Bakmayın bizzat kendisinin ve başta genel başkanları Özgür Özel olmak üzere CHP'lilerin, 'İmamoğlu tutuklandığı için Almanya'nın Eurofighter satışına mani olmaya çalıştığı' ve benzeri iddialarına. Konunun Almanya ile ilgisi zaten yok. Yolsuzluk, rüşvet gibi suçlamalarla tutuklu İmamoğlu da kimsenin umurunda değil.
'Kimsenin umurunda değil' lafının, rastgele söylenmiş bir şey olmadığının altını çizmek, önemli. Görevi gereği Batı medyası ve siyaset alemini titizlikle takip eden bir tanıdığa göre, ne kadar yüksekten konuşsalar da muhtemelen ciddi meblağlar ödenerek temin edilen bazı tepkiler dışında İmamoğlu için Batı'da yaprak bile kımıldamıyor.
New York Times'da son çıkan İmamoğlu yanlısı makaleyi örnek gösteren muhatabım, yazıdaki 'Erdoğan liderliğindeki Türkiye, İsrail'i tehdit eden bir ülke hâline gelebilir. Bu yüzden Hamas'ı kınayan ve İsrail'in umudu olan İmamoğlu'na destek için dünya daha fazla ses çıkarmalı' çağrısını hatırlatarak, meselenin başka olduğunu belirtti.
NY Times'daki yazıdaki 'Hamas'ı kınayan ve İsrail'in umudu olan İmamoğlu'na destek' vurgusunun, milletimiz gibi düşünmeyenlerin hoşuna gittiği söylenebilir.
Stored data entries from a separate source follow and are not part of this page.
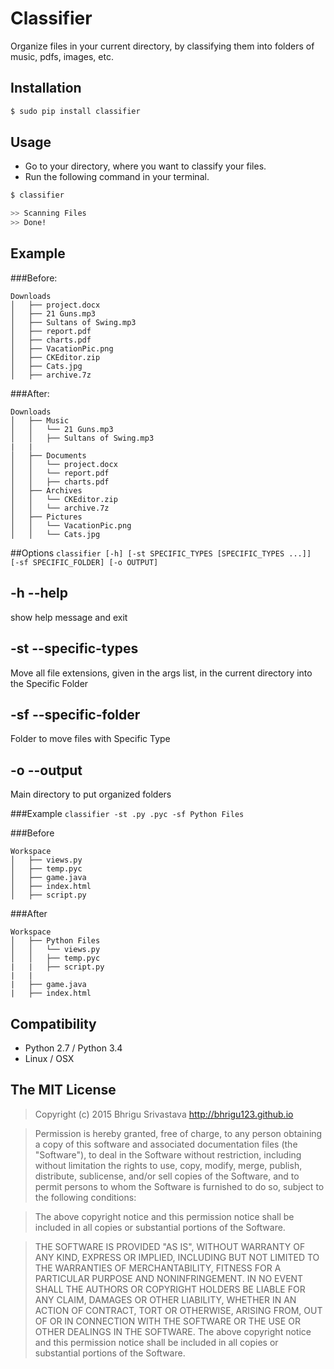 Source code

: # Classifier
Organize files in your current directory, by classifying them into folders of music, pdfs, images, etc.

## Installation
```sh
$ sudo pip install classifier
```

## Usage
* Go to your directory, where you want to classify your files.
* Run the following command in your terminal.
```sh
$ classifier
```
```sh
>> Scanning Files
>> Done!
```

## Example
###Before:
```
Downloads
│   ├── project.docx
│   ├── 21 Guns.mp3
│   ├── Sultans of Swing.mp3
│   ├── report.pdf
│   ├── charts.pdf
│   ├── VacationPic.png
│   ├── CKEditor.zip
│   ├── Cats.jpg
│   ├── archive.7z
```

###After:
```
Downloads
│   ├── Music
│   │   └── 21 Guns.mp3
│   │   ├── Sultans of Swing.mp3
|	|
│   ├── Documents
│   │   └── project.docx
│   │   └── report.pdf
│   │   ├── charts.pdf
│   ├── Archives
│   │   └── CKEditor.zip
│   │   └── archive.7z
│   ├── Pictures
│   │   └── VacationPic.png
│   │   └── Cats.jpg
```


##Options
`classifier [-h] [-st SPECIFIC_TYPES [SPECIFIC_TYPES ...]] 
			[-sf SPECIFIC_FOLDER] [-o OUTPUT]`
## -h --help
show help message and exit

## -st --specific-types
Move all file extensions, given in the args list, in the current directory into the Specific Folder

## -sf --specific-folder
Folder to move files with Specific Type

## -o --output
Main directory to put organized folders

###Example
`classifier -st .py .pyc -sf Python Files`

###Before
```
Workspace
│   ├── views.py
│   ├── temp.pyc
│   ├── game.java
│   ├── index.html
│   ├── script.py
```


###After
```
Workspace
│   ├── Python Files
│   │   └── views.py
│   │   ├── temp.pyc
|	|	├── script.py
|	|
|	├── game.java
|	├── index.html

```
## Compatibility
* Python 2.7 / Python 3.4
* Linux / OSX 

## The MIT License
> Copyright (c) 2015 Bhrigu Srivastava http://bhrigu123.github.io

> Permission is hereby granted, free of charge, to any person obtaining a copy
of this software and associated documentation files (the "Software"), to deal
in the Software without restriction, including without limitation the rights
to use, copy, modify, merge, publish, distribute, sublicense, and/or sell
copies of the Software, and to permit persons to whom the Software is
furnished to do so, subject to the following conditions:

> The above copyright notice and this permission notice shall be included in
all copies or substantial portions of the Software.

> THE SOFTWARE IS PROVIDED "AS IS", WITHOUT WARRANTY OF ANY KIND, EXPRESS OR
IMPLIED, INCLUDING BUT NOT LIMITED TO THE WARRANTIES OF MERCHANTABILITY,
FITNESS FOR A PARTICULAR PURPOSE AND NONINFRINGEMENT. IN NO EVENT SHALL THE
AUTHORS OR COPYRIGHT HOLDERS BE LIABLE FOR ANY CLAIM, DAMAGES OR OTHER
LIABILITY, WHETHER IN AN ACTION OF CONTRACT, TORT OR OTHERWISE, ARISING FROM,
OUT OF OR IN CONNECTION WITH THE SOFTWARE OR THE USE OR OTHER DEALINGS IN
THE SOFTWARE.
The above copyright notice and this permission notice shall be included in all copies or substantial portions of the Software.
Ancak, çağrışımları düşünüldüğünde böylesi bir hususun öne çıkarılmasının Türkiye'deki alıcılarının son derece az olduğu çok net.
Mevcut duruma bakılırsa, başlangıçta kendisi ile ilgili çeşitli ümitleri olan bazı dış mihraklar yolsuzluk, rüşvet, irtikap ve benzeri suçlardan tutuklanan birisinden artık ümitlerini kesmişe benziyorlar.
Fütursuzlukta sınır tanımayan İmamoğlu'nun, nasıl olsa sahip çıkılır düşüncesiyle yaptıklarının, kendisini kullanmak isteyen dışardakiler açısından büyük bir hayal kırıklığı oluşturduğu anlaşılırken, içerdeki gelişmeler de pek hoş değil.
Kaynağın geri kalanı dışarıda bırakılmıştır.